Breaking The Taboo- Sex During Pregnancy

There is no right way or wrong way to motherhood, no correct path that has to be followed. Pregnancy brings in a time when you will be completely engulfed in the love of your child and the amount of love that you can hold. It is mind-blowing.

Maybe you are thinking, phew! Is this even a topic to talk about? Too bold, obnoxious. True, because I want to talk about sexuality both during and after pregnancy. I have noticed that sex is often a kind of an awkward subject for women. But why is that? We all know how people get pregnant, so why can’t we talk about it? Why do taboo rules adhere to the process of growing up as a mother? Isn’t this supposed to be one of the wonderful gifts of nature?
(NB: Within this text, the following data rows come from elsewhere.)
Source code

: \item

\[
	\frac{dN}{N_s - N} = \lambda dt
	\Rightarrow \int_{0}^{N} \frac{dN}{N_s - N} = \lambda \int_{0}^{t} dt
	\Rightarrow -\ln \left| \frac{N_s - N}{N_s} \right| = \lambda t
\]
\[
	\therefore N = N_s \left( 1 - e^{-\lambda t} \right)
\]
Motherhood Is A Divine, Sacred Calling.

To continue on the subject of sexuality, one might think about problems that can arise. The most common problems during pregnancy are generally a belly which is in the way, back pain or other pain in the body. But, a lot of problems is just in our minds. Our minds create a wall of inhibitions, feeling unattractive or feeling scared of hurting the baby. And sometimes, with so many changes taking place in their bodies and mind, women are allowed to feel unattractive or worry that their partners don’t find them as attractive as they did before. But, it is totally fine.

Trust me, you are most beautiful during your pregnancy. The joy of the foetus growing inside your body glows out your serotonin and dopamine. However, mood swings may take a toll on you, know that-

It’s okay to be you. It’s ok to have sex during pregnancy! It is okay to feel sexy. Love at the time of pregnancy is normal. Fear can choose some other timeline. With your partner, you are in the world’s safest place.
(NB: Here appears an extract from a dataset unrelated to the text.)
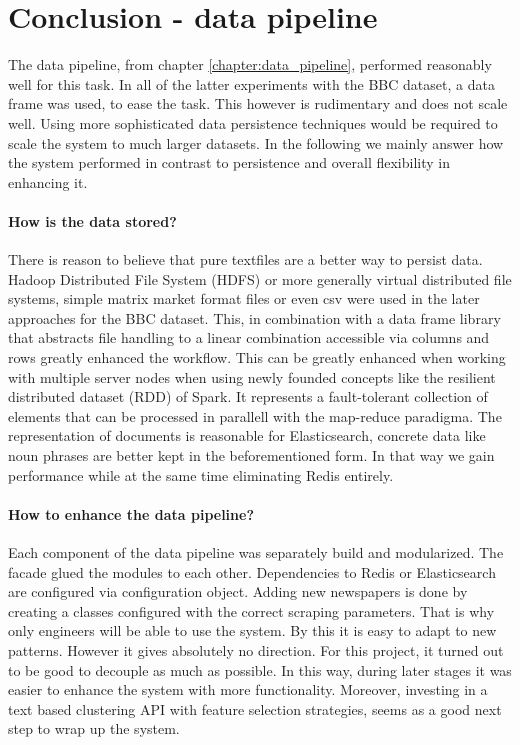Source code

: \section{Conclusion - data pipeline}

The data pipeline, from chapter \ref{chapter:data_pipeline}, performed reasonably well for this task. In all of the latter experiments with the BBC dataset, a data frame was used, to ease the task. This however is rudimentary and does not scale well. Using more sophisticated data persistence techniques would be required to scale the system to much larger datasets. In the following we mainly answer how the system performed in contrast to persistence and overall flexibility in enhancing it.

\paragraph{How is the data stored?} There is reason to believe that pure textfiles are a better way to persist data. Hadoop Distributed File System (HDFS) or more generally virtual distributed file systems, simple matrix market format files or even csv were used in the later approaches for the BBC dataset. This, in combination with a data frame library that abstracts file handling to a linear combination accessible via columns and rows greatly enhanced the workflow. This can be greatly enhanced when working with multiple server nodes when using newly founded concepts like the resilient distributed dataset (RDD) of Spark. It represents a fault-tolerant collection of elements that can be processed in parallell with the map-reduce paradigma. The representation of documents is reasonable for Elasticsearch, concrete data like noun phrases are better kept in the beforementioned form. In that way we gain performance while at the same time eliminating Redis entirely.

\paragraph{How to enhance the data pipeline?} Each component of the data pipeline was separately build and modularized. The facade glued the modules to each other. Dependencies to Redis or Elasticsearch are configured via configuration object. Adding new newspapers is done by creating a classes configured with the correct scraping parameters. That is why only engineers will be able to use the system. By this it is easy to adapt to new patterns. However it gives absolutely no direction. For this project, it turned out to be good to decouple as much as possible. In this way, during later stages it was easier to enhance the system with more functionality. Moreover, investing in a text based clustering API with feature selection strategies, seems as a good next step to wrap up the system.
You can try different positions and find what works and feels best for you at different stages of your pregnancy. Your developing baby is protected by the amniotic fluid in your uterus, as well as by the strong muscles of the uterus itself. Sexual activity won’t affect your baby, as long as you don’t have complications such as preterm labour or placenta problems.

There are only some specific circumstances when it’s not smart to have sex or an orgasm, for example-  If you’re experiencing blood loss or suffer from severe varicose veins. It’s also not a good idea when your water breaks, as it could threaten premature birth, or when the placenta is located before the exit of the uterus.
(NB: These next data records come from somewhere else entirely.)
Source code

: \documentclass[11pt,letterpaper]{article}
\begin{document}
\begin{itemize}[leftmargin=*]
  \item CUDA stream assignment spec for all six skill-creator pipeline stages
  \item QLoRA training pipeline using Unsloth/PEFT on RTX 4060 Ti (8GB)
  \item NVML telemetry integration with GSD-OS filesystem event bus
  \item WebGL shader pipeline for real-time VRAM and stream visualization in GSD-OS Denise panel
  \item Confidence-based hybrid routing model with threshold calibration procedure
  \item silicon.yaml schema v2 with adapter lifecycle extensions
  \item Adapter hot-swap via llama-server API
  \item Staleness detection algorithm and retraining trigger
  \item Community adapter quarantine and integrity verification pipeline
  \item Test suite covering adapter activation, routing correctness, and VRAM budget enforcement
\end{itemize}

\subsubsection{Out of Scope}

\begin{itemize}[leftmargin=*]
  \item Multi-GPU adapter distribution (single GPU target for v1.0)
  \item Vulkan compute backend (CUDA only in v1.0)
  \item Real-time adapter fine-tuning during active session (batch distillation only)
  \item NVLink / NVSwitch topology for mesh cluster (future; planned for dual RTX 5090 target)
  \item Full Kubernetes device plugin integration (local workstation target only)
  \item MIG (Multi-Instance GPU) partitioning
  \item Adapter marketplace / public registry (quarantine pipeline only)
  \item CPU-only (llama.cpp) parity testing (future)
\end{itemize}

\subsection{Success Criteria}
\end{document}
Finally! When Your baby is there. What happens then? My advice here would be to take the time your body needs to heal! It has just accomplished an incredible thing and will need to recover. The first time you have sex after giving birth can be exciting. One should start carefully, take time and consider using lubricant to make things easier.

Of course, if one experiences regular or intense pain during sex at any point of pregnancy or after childbirth, an appointment to talk to your midwife or doctor is mandatory. They will be able to help you, give you tips and hopefully put your mind at ease.

Also, what if you don’t feel like making out love?

That’s OK. There’s more to intimacy than sex.